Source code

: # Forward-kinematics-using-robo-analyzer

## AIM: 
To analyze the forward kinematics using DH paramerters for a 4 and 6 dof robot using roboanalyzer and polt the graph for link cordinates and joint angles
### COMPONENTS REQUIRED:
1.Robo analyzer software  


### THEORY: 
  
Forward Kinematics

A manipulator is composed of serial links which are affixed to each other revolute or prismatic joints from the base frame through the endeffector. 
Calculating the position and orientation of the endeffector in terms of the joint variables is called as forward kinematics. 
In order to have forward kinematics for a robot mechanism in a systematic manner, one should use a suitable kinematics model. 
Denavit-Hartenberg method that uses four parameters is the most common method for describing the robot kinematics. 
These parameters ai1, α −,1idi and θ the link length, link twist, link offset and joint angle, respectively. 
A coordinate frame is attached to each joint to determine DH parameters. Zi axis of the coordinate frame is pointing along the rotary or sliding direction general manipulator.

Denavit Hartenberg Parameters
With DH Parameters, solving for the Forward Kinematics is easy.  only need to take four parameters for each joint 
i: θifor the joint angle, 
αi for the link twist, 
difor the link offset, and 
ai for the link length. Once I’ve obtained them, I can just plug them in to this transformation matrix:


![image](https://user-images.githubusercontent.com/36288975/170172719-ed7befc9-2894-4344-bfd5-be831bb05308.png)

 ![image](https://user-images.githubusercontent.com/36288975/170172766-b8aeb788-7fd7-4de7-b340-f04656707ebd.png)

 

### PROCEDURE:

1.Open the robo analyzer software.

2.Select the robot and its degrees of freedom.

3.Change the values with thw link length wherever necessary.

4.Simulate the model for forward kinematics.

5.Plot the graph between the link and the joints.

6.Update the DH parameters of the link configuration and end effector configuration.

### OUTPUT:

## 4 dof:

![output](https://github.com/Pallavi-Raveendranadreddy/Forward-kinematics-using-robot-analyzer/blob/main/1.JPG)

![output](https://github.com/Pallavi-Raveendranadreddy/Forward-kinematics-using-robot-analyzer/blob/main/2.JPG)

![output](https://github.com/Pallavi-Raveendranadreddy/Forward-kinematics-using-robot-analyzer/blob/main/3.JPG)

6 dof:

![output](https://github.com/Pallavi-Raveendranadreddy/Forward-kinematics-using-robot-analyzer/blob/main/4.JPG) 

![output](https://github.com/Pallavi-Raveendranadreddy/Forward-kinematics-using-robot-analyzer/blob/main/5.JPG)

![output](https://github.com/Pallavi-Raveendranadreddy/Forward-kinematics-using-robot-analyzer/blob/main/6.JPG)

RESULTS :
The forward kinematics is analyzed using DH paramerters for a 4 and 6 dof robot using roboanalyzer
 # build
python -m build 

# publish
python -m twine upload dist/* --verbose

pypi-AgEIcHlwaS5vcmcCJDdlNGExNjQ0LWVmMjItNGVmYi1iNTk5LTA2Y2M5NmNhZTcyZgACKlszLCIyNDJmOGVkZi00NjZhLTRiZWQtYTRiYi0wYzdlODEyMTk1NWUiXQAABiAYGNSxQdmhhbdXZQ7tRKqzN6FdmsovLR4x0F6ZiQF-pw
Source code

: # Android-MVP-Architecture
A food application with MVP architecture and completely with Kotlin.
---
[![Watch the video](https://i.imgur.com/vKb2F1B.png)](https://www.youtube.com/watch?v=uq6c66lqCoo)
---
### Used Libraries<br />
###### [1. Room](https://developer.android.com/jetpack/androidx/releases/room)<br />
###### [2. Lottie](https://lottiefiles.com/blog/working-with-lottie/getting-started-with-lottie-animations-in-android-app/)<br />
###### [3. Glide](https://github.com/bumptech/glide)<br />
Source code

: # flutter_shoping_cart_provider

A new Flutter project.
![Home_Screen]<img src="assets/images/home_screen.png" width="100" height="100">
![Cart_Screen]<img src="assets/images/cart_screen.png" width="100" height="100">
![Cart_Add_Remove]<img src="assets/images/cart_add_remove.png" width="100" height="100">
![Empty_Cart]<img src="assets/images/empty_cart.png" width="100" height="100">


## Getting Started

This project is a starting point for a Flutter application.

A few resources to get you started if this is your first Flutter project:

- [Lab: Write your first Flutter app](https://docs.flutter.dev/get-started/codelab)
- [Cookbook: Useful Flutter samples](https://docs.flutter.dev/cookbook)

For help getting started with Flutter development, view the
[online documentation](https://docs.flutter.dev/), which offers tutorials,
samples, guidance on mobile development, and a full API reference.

Task statement: Give the exact lines, and only those, from the line containing "To analyze the" through the line containing "A manipulator is" in the entries above.

Output for this task:
To analyze the forward kinematics using DH paramerters for a 4 and 6 dof robot using roboanalyzer and polt the graph for link cordinates and joint angles
### COMPONENTS REQUIRED:
1.Robo analyzer software  


### THEORY: 
  
Forward Kinematics

A manipulator is composed of serial links which are affixed to each other revolute or prismatic joints from the base frame through the endeffector. 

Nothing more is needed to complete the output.